More than 80 years after a historic battle in the Pacific Theater of World War II ended, unexpected discoveries of that bloody campaign continue to surface.
The Defense POW/MIA Accounting Agency announced Friday a soldier from Santa Fe involved in the battle finally was accounted for last year.
“U.S. Army Pvt. 1st Class Manuel Trujillo, 22, of Santa Fe, New Mexico, who was captured and died as a prisoner of war during World War II, was accounted for July 13, 2023,” the department said in a news release.
The release said the department held off on announcing the news until more details could be provided to Trujillo’s family.
Trujillo served in Battery C of the 200th Coast Artillery Regiment when Japanese forces invaded the Philippine Islands on the heels of the Dec. 7, 1941, attack on Pearl Harbor.
Some 1,800 New Mexico soldiers, most of them members of the 200th Coast Artillery Regiment, were in the Philippines as Japanese military forces pushed through the Pacific in the early days of the war after that attack.
Many were killed in the fighting before the United States surrendered the battle April 9, 1942. Others died during the 65-mile Death March to prisoner of war camps.
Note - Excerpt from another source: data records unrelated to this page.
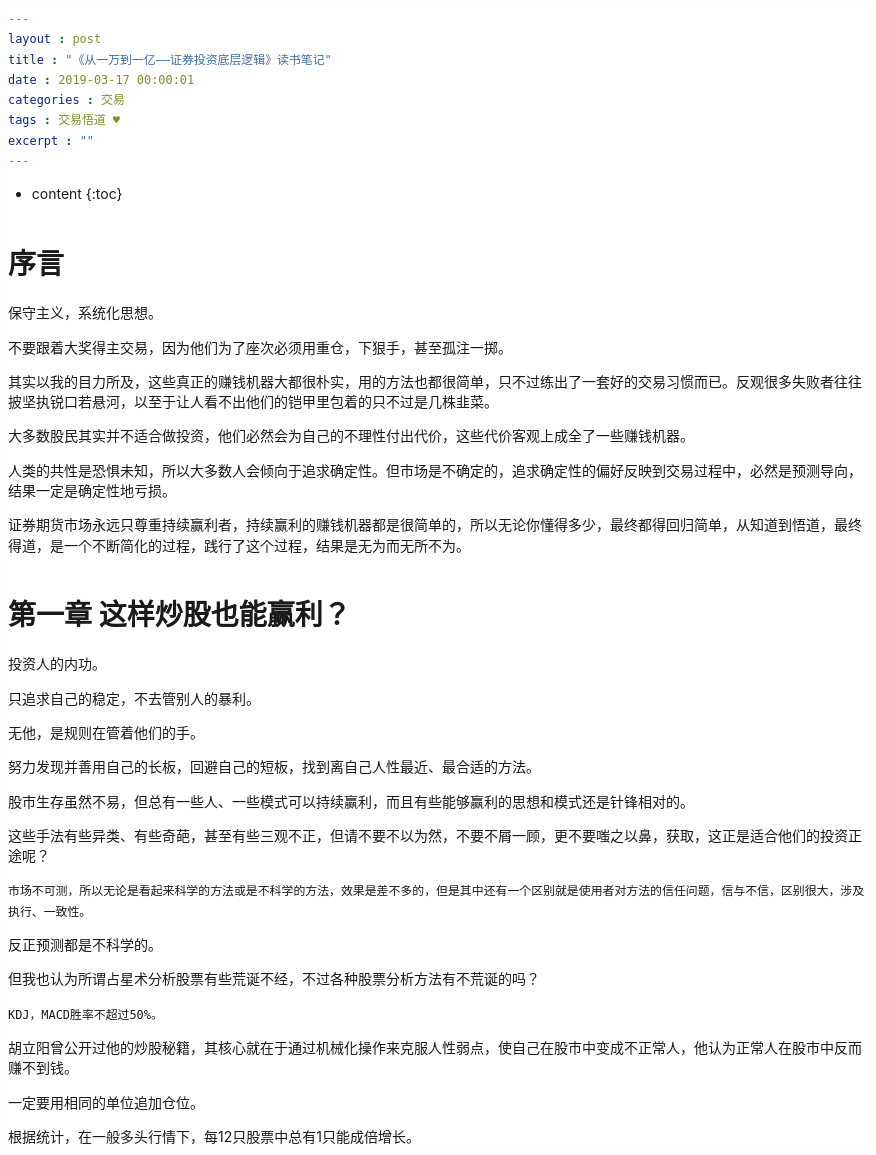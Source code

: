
 ```yaml
---
layout : post
title : "《从一万到一亿——证券投资底层逻辑》读书笔记"
date : 2019-03-17 00:00:01
categories : 交易
tags : 交易悟道 ♥
excerpt : ""
---
```


* content
{:toc}


# 序言

保守主义，系统化思想。

不要跟着大奖得主交易，因为他们为了座次必须用重仓，下狠手，甚至孤注一掷。

其实以我的目力所及，这些真正的赚钱机器大都很朴实，用的方法也都很简单，只不过练出了一套好的交易习惯而已。反观很多失败者往往披坚执锐口若悬河，以至于让人看不出他们的铠甲里包着的只不过是几株韭菜。

大多数股民其实并不适合做投资，他们必然会为自己的不理性付出代价，这些代价客观上成全了一些赚钱机器。

人类的共性是恐惧未知，所以大多数人会倾向于追求确定性。但市场是不确定的，追求确定性的偏好反映到交易过程中，必然是预测导向，结果一定是确定性地亏损。

证券期货市场永远只尊重持续赢利者，持续赢利的赚钱机器都是很简单的，所以无论你懂得多少，最终都得回归简单，从知道到悟道，最终得道，是一个不断简化的过程，践行了这个过程，结果是无为而无所不为。


# 第一章 这样炒股也能赢利？
投资人的内功。

只追求自己的稳定，不去管别人的暴利。

无他，是规则在管着他们的手。

努力发现并善用自己的长板，回避自己的短板，找到离自己人性最近、最合适的方法。

股市生存虽然不易，但总有一些人、一些模式可以持续赢利，而且有些能够赢利的思想和模式还是针锋相对的。

这些手法有些异类、有些奇葩，甚至有些三观不正，但请不要不以为然，不要不屑一顾，更不要嗤之以鼻，获取，这正是适合他们的投资正途呢？
```
市场不可测，所以无论是看起来科学的方法或是不科学的方法，效果是差不多的，但是其中还有一个区别就是使用者对方法的信任问题，信与不信，区别很大，涉及执行、一致性。
```

反正预测都是不科学的。

但我也认为所谓占星术分析股票有些荒诞不经，不过各种股票分析方法有不荒诞的吗？
```
KDJ，MACD胜率不超过50%。
```

胡立阳曾公开过他的炒股秘籍，其核心就在于通过机械化操作来克服人性弱点，使自己在股市中变成不正常人，他认为正常人在股市中反而赚不到钱。

一定要用相同的单位追加仓位。

根据统计，在一般多头行情下，每12只股票中总有1只能成倍增长。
Still others were lost or died in prison camps or on ships and remained unaccounted for.
The news release said Trujillo was “among those reported captured when U.S. forces in Bataan surrendered to the Japanese.”
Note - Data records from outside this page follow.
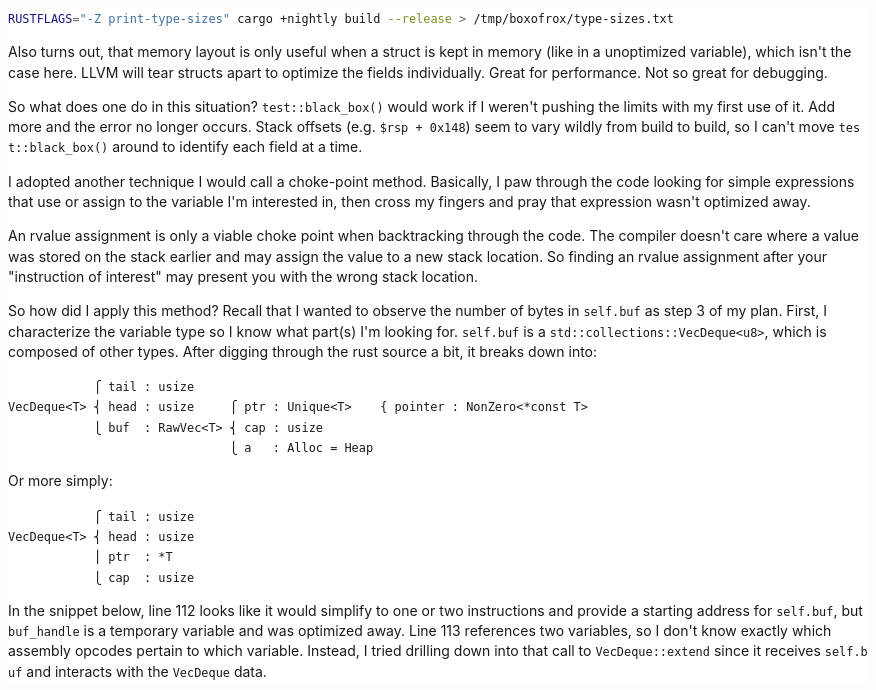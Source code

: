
 ```bash
RUSTFLAGS="-Z print-type-sizes" cargo +nightly build --release > /tmp/boxofrox/type-sizes.txt
```

Also turns out, that memory layout is only useful when a struct is kept in
memory (like in a unoptimized variable), which isn't the case here.  LLVM will
tear structs apart to optimize the fields individually.  Great for performance.
Not so great for debugging.

So what does one do in this situation?  `test::black_box()` would work if I
weren't pushing the limits with my first use of it.  Add more and the error no
longer occurs.  Stack offsets (e.g. `$rsp + 0x148`) seem to vary wildly from
build to build, so I can't move `test::black_box()` around to identify each
field at a time.

I adopted another technique I would call a choke-point method.  Basically, I
paw through the code looking for simple expressions that use or assign to the
variable I'm interested in, then cross my fingers and pray that expression
wasn't optimized away.

<div class="o-note is-note">

An rvalue assignment is only a viable choke point when backtracking through the
code.  The compiler doesn't care where a value was stored on the stack earlier
and may assign the value to a new stack location.  So finding an rvalue
assignment after your "instruction of interest" may present you with the wrong
stack location.

</div>

So how did I apply this method?  Recall that I wanted to observe the number of
bytes in `self.buf` as step 3 of my plan.  First, I characterize the variable
type so I know what part(s) I'm looking for.  `self.buf` is a
`std::collections::VecDeque<u8>`, which is composed of other types. After
digging through the rust source a bit, it breaks down into:

```plaintext
            ⎧ tail : usize
VecDeque<T> ⎨ head : usize     ⎧ ptr : Unique<T>    { pointer : NonZero<*const T>
            ⎩ buf  : RawVec<T> ⎨ cap : usize
                               ⎩ a   : Alloc = Heap
```

Or more simply:

```plaintext
            ⎧ tail : usize
VecDeque<T> ⎨ head : usize
            ⎪ ptr  : *T
            ⎩ cap  : usize
```

In the snippet below, line 112 looks like it would simplify to one or two
instructions and provide a starting address for `self.buf`, but `buf_handle` is
a temporary variable and was optimized away.  Line 113 references two
variables, so I don't know exactly which assembly opcodes pertain to which
variable.  Instead, I tried drilling down into that call to `VecDeque::extend`
since it receives `self.buf` and interacts with the `VecDeque` data.
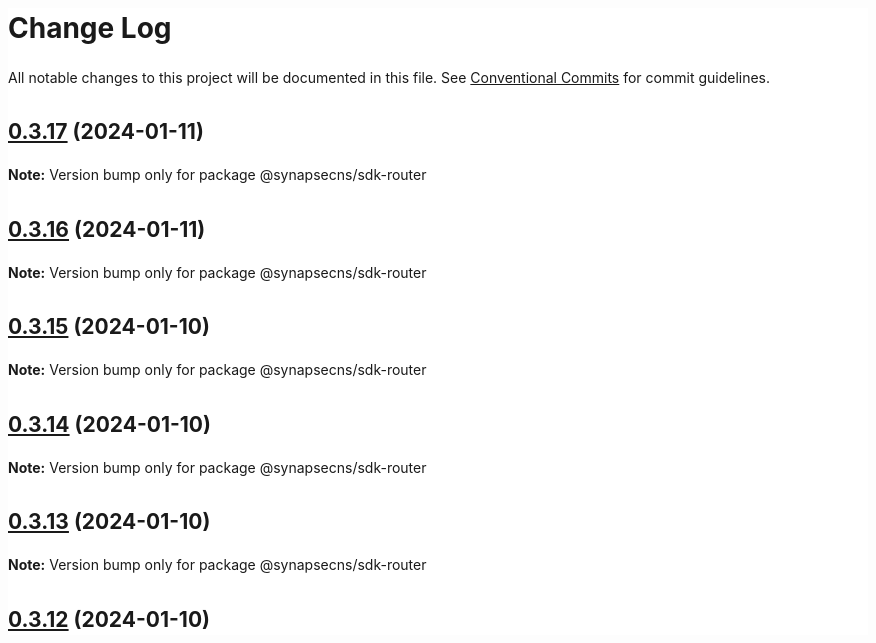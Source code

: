 # Change Log

All notable changes to this project will be documented in this file.
See [Conventional Commits](https://conventionalcommits.org) for commit guidelines.

## [0.3.17](https://github.com/synapsecns/sanguine/compare/@synapsecns/sdk-router@0.3.16...@synapsecns/sdk-router@0.3.17) (2024-01-11)

**Note:** Version bump only for package @synapsecns/sdk-router





## [0.3.16](https://github.com/synapsecns/sanguine/compare/@synapsecns/sdk-router@0.3.15...@synapsecns/sdk-router@0.3.16) (2024-01-11)

**Note:** Version bump only for package @synapsecns/sdk-router





## [0.3.15](https://github.com/synapsecns/sanguine/compare/@synapsecns/sdk-router@0.3.14...@synapsecns/sdk-router@0.3.15) (2024-01-10)

**Note:** Version bump only for package @synapsecns/sdk-router





## [0.3.14](https://github.com/synapsecns/sanguine/compare/@synapsecns/sdk-router@0.3.13...@synapsecns/sdk-router@0.3.14) (2024-01-10)

**Note:** Version bump only for package @synapsecns/sdk-router





## [0.3.13](https://github.com/synapsecns/sanguine/compare/@synapsecns/sdk-router@0.3.12...@synapsecns/sdk-router@0.3.13) (2024-01-10)

**Note:** Version bump only for package @synapsecns/sdk-router





## [0.3.12](https://github.com/synapsecns/sanguine/compare/@synapsecns/sdk-router@0.3.11...@synapsecns/sdk-router@0.3.12) (2024-01-10)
He, like other prisoners of war, was put in the Cabanatuan POW camp in the Philippines. “More than 2,500 POWs perished in this camp during the war,” the news release said.
Trujillo was one of them, dying July 26, 1942, and buried “along with other deceased prisoners” in Common Grave 225, according to the release.
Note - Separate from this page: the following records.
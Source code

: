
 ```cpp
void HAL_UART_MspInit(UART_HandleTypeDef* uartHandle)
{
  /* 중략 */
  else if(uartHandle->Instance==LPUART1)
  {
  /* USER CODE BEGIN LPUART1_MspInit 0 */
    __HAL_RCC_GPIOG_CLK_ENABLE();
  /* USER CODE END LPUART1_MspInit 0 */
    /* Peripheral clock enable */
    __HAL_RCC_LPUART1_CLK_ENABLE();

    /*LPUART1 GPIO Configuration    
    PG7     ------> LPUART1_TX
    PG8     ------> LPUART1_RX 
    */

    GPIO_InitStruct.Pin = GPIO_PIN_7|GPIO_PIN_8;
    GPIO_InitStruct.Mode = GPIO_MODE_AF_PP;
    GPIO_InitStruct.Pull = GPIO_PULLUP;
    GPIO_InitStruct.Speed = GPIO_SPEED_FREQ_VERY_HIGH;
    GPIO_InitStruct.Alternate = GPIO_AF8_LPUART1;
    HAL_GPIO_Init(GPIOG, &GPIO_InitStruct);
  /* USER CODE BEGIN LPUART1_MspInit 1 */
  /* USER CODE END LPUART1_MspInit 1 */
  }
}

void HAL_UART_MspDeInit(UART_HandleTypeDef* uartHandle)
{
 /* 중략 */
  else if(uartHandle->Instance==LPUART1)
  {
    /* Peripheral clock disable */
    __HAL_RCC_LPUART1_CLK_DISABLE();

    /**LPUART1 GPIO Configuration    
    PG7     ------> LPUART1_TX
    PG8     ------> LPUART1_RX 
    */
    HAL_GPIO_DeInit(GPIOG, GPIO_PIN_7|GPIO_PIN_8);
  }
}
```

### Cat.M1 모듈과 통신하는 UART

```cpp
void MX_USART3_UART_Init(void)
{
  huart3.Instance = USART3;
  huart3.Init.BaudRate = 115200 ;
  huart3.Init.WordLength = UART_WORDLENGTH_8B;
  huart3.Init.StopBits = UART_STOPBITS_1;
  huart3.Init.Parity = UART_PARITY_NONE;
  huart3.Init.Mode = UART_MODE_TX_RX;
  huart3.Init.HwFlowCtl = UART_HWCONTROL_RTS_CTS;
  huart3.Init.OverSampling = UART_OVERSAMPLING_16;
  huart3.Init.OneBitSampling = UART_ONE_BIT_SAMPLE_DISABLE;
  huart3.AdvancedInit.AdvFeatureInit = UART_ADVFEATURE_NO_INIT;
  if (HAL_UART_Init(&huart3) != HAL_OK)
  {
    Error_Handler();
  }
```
Following the war, the news release says, American Graves Registration Service personnel “exhumed those buried at the Cabanatuan cemetery and relocated the remains to a temporary U.S. military mausoleum near Manila. In 1947, the AGRS examined the remains in an attempt to identify them. Three sets of remains from Common Grave 225 were identified, but the rest were declared unidentifiable.”
The unidentified remains were buried at the Manila American Cemetery and Memorial as Unknowns, according to the release. In 2018 the remains were sent to the Defense POW/MIA Accounting Agency for analysis.
To identify the remains, scientists used dental and anthropological analyses, as well as mitochondrial DNA analysis.
The news release said Trujillo’s remains will be buried in Santa Fe on July 26, but it did not say where.
The U.S. Army Casualty Office did not respond to a call Friday seeking more details.